The index has climbed four straight days as investors flock to value-oriented and cyclical sectors in Canada, including energy and materials. The S&P/TSX Health Care index, primarily comprised of pot stocks, has risen 13% this week. The industry got a boost on optimism that a Democratic-led Senate will be positive for the marijuana industry in the U.S.
“Possible Democratic control of the U.S. Senate would improve the sales prospects for legal U.S. cannabis producers and sellers,” said Bloomberg Intelligence analyst Kenneth Shea. That outcome could lead to the removal of marijuana from the Controlled Substances Act, helping to pave the way for populous states such as New York and Pennsylvania to accelerate legalization for recreational use.
Cannabis companies are the top four performers in the TSX benchmark so far this week, led by Cronos Group Inc. and Canopy Growth Corp.
With this week’s gains, the TSX has rebounded more than 60% from last year’s low on March 23.
The first leg of the rally got a boost from the advance in gold and technology stocks. The latter group is now about 10% of the TSX index.

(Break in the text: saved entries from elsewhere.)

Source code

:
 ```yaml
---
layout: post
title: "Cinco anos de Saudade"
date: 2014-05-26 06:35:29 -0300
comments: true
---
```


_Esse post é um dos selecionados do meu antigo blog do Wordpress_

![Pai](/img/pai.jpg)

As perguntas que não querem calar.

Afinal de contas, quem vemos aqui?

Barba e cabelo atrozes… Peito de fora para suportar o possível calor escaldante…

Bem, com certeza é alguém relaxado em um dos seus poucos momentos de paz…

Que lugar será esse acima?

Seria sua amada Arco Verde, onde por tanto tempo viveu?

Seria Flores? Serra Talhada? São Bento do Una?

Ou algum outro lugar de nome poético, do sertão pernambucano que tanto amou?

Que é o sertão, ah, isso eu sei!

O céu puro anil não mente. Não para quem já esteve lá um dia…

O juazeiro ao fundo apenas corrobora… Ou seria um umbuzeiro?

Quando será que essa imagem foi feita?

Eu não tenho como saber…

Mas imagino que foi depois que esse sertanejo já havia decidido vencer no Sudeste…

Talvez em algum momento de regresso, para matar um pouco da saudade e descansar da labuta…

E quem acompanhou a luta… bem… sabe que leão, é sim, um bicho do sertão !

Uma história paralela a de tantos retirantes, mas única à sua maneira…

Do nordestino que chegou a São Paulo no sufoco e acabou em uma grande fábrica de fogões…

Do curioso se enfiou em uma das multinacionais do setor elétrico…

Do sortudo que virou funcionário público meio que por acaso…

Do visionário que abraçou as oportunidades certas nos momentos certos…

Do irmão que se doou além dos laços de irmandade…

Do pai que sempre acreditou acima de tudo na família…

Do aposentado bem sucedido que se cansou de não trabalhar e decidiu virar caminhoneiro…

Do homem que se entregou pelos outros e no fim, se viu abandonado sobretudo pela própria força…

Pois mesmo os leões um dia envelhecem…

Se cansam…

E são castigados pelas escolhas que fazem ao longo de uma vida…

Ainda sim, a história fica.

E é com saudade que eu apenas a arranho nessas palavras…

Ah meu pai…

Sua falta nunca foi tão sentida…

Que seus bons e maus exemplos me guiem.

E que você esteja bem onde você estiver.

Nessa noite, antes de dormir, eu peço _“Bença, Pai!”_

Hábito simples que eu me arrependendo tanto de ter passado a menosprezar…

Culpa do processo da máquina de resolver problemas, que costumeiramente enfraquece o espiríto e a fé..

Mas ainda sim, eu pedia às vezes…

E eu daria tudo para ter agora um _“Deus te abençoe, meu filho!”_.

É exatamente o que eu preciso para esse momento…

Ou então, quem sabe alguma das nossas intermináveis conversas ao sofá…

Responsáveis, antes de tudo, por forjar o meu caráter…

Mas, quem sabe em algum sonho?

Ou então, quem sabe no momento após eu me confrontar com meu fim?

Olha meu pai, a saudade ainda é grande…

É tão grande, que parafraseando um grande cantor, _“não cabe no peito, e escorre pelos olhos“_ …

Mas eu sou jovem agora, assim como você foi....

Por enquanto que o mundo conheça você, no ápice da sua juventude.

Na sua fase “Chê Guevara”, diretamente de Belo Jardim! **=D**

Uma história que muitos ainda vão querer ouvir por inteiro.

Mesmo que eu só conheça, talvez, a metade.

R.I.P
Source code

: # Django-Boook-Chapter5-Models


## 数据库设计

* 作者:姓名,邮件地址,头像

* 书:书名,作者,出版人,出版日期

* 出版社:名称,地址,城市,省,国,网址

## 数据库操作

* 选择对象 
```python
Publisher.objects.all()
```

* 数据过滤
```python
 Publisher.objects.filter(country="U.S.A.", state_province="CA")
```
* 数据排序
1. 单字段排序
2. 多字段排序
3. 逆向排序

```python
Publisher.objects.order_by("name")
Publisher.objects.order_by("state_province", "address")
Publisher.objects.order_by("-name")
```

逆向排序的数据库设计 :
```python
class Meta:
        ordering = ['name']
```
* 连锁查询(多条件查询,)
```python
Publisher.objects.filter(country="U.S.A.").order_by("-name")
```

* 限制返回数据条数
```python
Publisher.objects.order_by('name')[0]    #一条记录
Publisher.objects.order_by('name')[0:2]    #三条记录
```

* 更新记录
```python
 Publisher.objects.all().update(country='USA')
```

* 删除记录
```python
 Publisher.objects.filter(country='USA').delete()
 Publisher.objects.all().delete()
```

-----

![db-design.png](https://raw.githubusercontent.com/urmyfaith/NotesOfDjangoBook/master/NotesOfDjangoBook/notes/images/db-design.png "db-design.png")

“The drivers of equity returns for Canadian indexes are beginning to change, and our view is that it will continue,” Martin Toner, a Toronto-based analyst for ATB Capital Markets, told clients in a note. Toner is bullish on the information technology group and thinks the sector could eventually double to a 20% weighting.
Investors also began rotating into value-oriented stocks in the latter part of 2020.
“The current upward trajectory in reflation is more than just a knee-jerk cyclical reaction but a transition into a sustainable secular phase,” said Tina Normann, a technical research analyst at Eight Capital. The move resembles market trends of the late 1960s and the period from 2003 to 2008, she said.
Still, Normann thinks a volatile January will slow the pace of recovery in the markets -- but set the stage for a rally in spring and early summer.
“We are looking for a majority of this year’s market strength to take place in the second quarter and third quarter,” she said.